Tribunal finds Marketing director was discriminated against whilst on maternity leave after refusing £20k pay cut
A marketing director who was dismissed while on maternity leave when she refused to take a lesser role with a £20,000 pay cut was discriminated against, a tribunal has ruled. Judge also upholds claims of sex discrimination after colleagues suggested betting on how much weight claimant would gain during her pregnancy.
The London Central employment tribunal ruled that Mrs S Shipp was the victim of a “serious case of maternity discrimination” when bosses treated her with “stark difference” compared to her male colleagues, adding that the only explanation for the difference was that she was on maternity leave.
The tribunal also found that Shipp was subjected to a “humiliating and degrading environment” at City Sprint UK when bosses placed a bet on how much weight she would gain during her pregnancy.
Her claims of unfair dismissal, pregnancy/maternity discrimination, indirect sex discrimination and breach of contract were successful. A further claim of victimisation was not upheld.
Shipp worked for courier firm City Sprint from 6 September 2010 until she was made redundant on 30 September 2020. She was appointed as marketing director in 2016 and her salary was increased to £100,000. She was promoted to group marketing director in 2018 but did not receive a pay rise.
In February 2019, Shipp told her colleagues she was pregnant. She claimed that on hearing the news, the director of operations asked her when she had stopped taking contraception and asked how she thought the pregnancy would affect her long-term career prospects.
The tribunal heard that during the same meeting, which was with the all-male executive team, Shipp was subjected to “offensive and humiliating” comments, and that the chief executive at the time remarked that they should “put a wager” on how much weight she would put on during her pregnancy.
Shipp raised her feelings about the comments informally with head of HR, Ms Kilcoyne, before she went on maternity leave on 10 June 2019.
While she was on maternity leave, the company underwent a restructure and the board dismissed several executives as part of cost-cutting measures. However, the tribunal noted that nobody contacted Shipp about the restructure. A new chief executive, Mr West, was also appointed.
The tribunal saw evidence that from the start West had decided not to include Shipp in the restructure.
On 20 September, Kilcoyne informed Shipp of her potential redundancy. A few days later, on 26 September, Shipp discovered a new organisational chart had been created with no role for her, and that she had been removed from the marketing team email distribution list.
Shipp met with West on 3 October, when West told Shipp he had “heard nothing about her and did not even know when she had gone on maternity leave, or when she was due to return”.

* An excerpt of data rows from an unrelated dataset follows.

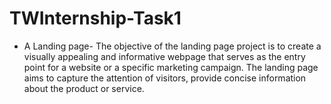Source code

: # TWInternship-Task1
* A Landing page-
The objective of the landing page project is to create a visually appealing and informative webpage that serves as the entry point for a website or a specific marketing campaign. The landing page aims to capture the attention of visitors, provide concise information about the product or service.
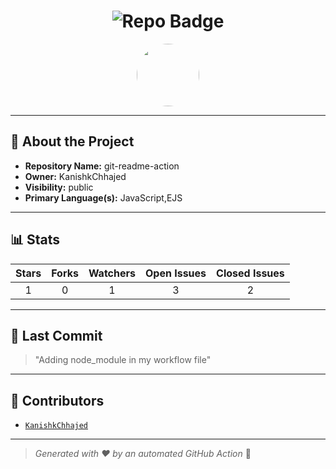 <h1 align="center">
    <img src="https://img.shields.io/badge/git-readme-action-🎯-blueviolet?style=for-the-badge" alt="Repo Badge">
  </h1>
  
  <p align="center">
    <img src="https://avatars.githubusercontent.com/u/121193249?v=4" width="100" style="border-radius:50%;">
  </p>
  
  ---
  
  ## 📖 About the Project
  - **Repository Name:** git-readme-action
  - **Owner:** KanishkChhajed
  - **Visibility:** public
  - **Primary Language(s):** JavaScript,EJS
  
  ---
  
  ## 📊 Stats
  
  | Stars | Forks | Watchers | Open Issues | Closed Issues |
  |:----:|:-----:|:--------:|:-----------:|:-------------:|
  | 1 | 0 | 1 | 3 | 2 |
  
  ---
  
  ## 📢 Last Commit
  
  > "Adding node_module in my workflow file"
  
  ---
  
  ## 🤝 Contributors
  
  
  - [`KanishkChhajed`](#)
  
  
  ---
  
  > *Generated with ❤️ by an automated GitHub Action* 🚀
  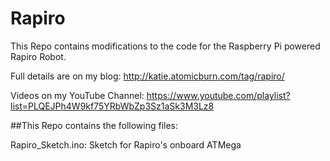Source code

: # Rapiro

This Repo contains modifications to the code for the Raspberry Pi powered Rapiro Robot.

Full details are on my blog:
http://katie.atomicburn.com/tag/rapiro/

Videos on my YouTube Channel:
https://www.youtube.com/playlist?list=PLQEJPh4W9kf75YRbWbZp3Sz1aSk3M3Lz8

##This Repo contains the following files:

Rapiro_Sketch.ino: Sketch for Rapiro's onboard ATMega
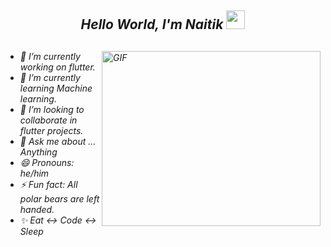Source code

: <h2 align='center'> <i><h>Hello World, I'm Naitik</h> <img src="https://github.com/Ashutosh00710/Ashutosh00710/blob/master/wave.gif" width="30px"></h2>  
 <img align="right" alt="GIF" src="https://simplepassivecashflow.com/wp-content/uploads/2017/11/Work-Fun.gif" width="350" height="280" />

## 
- 🔭 I’m currently working on flutter.
- 🌱 I’m currently learning Machine learning.
- 👯 I’m looking to collaborate in flutter projects.
- 💬 Ask me about ... Anything
- 😄 Pronouns: he/him
- ⚡ Fun fact: All polar bears are left handed.
- ✨ Eat ↔️ Code ↔️ Sleep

When she asked about why her role was no longer available, West told Shipp to speak to Kilcoyne.
On 7 October, Kilcoyne sent Shipp a job description for the director of marketing role – a lower-level role than marketing director – and after reviewing the role, Shipp said she was “concerned as to whether [it] existed at all”.
Shipp told Kilcoyne that the job description read “more like a generic job advert rather than a job profile specific to City Sprint”, and said it was not clear why the process had been so different for her compared to other members of the executive team.

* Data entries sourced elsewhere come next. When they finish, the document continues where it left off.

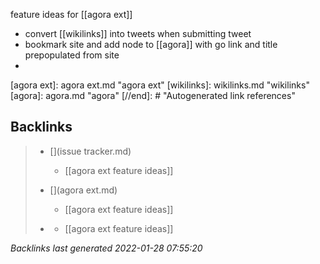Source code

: feature ideas for [[agora ext]]
- convert [[wikilinks]] into tweets when submitting tweet
- bookmark site and add node to [[agora]] with go link and title prepopulated from site
- 

[//begin]: # "Autogenerated link references for markdown compatibility"
[agora ext]: agora ext.md "agora ext"
[wikilinks]: wikilinks.md "wikilinks"
[agora]: agora.md "agora"
[//end]: # "Autogenerated link references"

## Backlinks

> - [](issue tracker.md)
>   - [[agora ext feature ideas]]
>    
> - [](agora ext.md)
>   - [[agora ext feature ideas]]
>    
> - [](2021-05-14.md)
>   - [[agora ext feature ideas]]

_Backlinks last generated 2022-01-28 07:55:20_
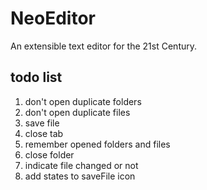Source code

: # NeoEditor

An extensible text editor for the 21st Century.


## todo list

1. don't open duplicate folders
2. don't open duplicate files
3. save file
4. close tab
5. remember opened folders and files
6. close folder
7. indicate file changed or not
8. add states to saveFile icon
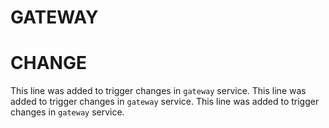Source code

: # GATEWAY

# CHANGE

This line was added to trigger changes in `gateway` service.
This line was added to trigger changes in `gateway` service.
This line was added to trigger changes in `gateway` service.
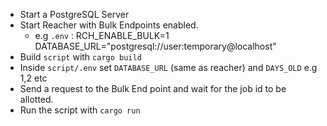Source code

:- Start a PostgreSQL Server
- Start Reacher with Bulk Endpoints enabled.
	- e.g `.env` :
	     RCH_ENABLE_BULK=1
            DATABASE_URL="postgresql://user:temporary@localhost"
- Build `script` with `cargo build`
- Inside `script/.env` set `DATABASE_URL` (same as reacher) and `DAYS_OLD` e.g 1,2 etc
- Send a request to the Bulk End point and wait for the job id to be allotted.
- Run the script with `cargo run`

The tribunal found that the evidence indicated Kilcoyne had copied job descriptions from other websites when putting the job role together because “no such role existed” in the company.
Shipp was later told the salary for the new role was £80,000 per year: £20,000 less than her previous role. However, the tribunal noted that other group executives who had been retained in different roles did not have their salaries reduced.
On 3 December, Shipp raised a formal grievance about the redundancy process as she believed she was being discriminated against. She said it seemed “very convenient” that the only person who was demoted from board level was the person who was on maternity leave at the time the decisions were made.
Her grievance was not upheld, nor was her subsequent appeal, and Shipp was dismissed on 30 March 2020 because her role was redundant.
However, the tribunal found that a few weeks later, on 8 April, emails were exchanged between Kilcoyne and the grievance manager saying that they could appoint an alternative candidate to Shipp’s role, adding that “the crisis is over”.
In the email, Kilcoyne noted that the new candidate could not immediately be appointed to the board as it would “open the way to constructive dismissal accusations” from Shipp, but it went on to say they could “of course” be promoted to the board after six months.
The tribunal ruled that Shipp was “treated unfavourably because she was on maternity leave” and that the redundancy consultation was a “sham”. It also said that West deliberately made the new role unattractive so she would refuse it.
Employment Judge H Grewal said that the redundancy notice came as a “complete shock” to Shipp and that it had caused her “immense stress” in what should have been a “cherished period of her life”.
“There cannot be anything worse for a woman on maternity leave to find out that she has lost her job because she was on maternity leave and then to have to spend her maternity leave fighting to get her job back,” the judge said.
City Sprint was ordered to pay Shipp £30,000 in compensation for unfair dismissal, maternity discrimination, sex discrimination, injury to feelings, and breach of contract.
This case is a clear reminder of the significance of comments relating to pregnancy and employers should “act carefully” and ensure those on maternity leave are kept fully informed of any changes that might impact on their job.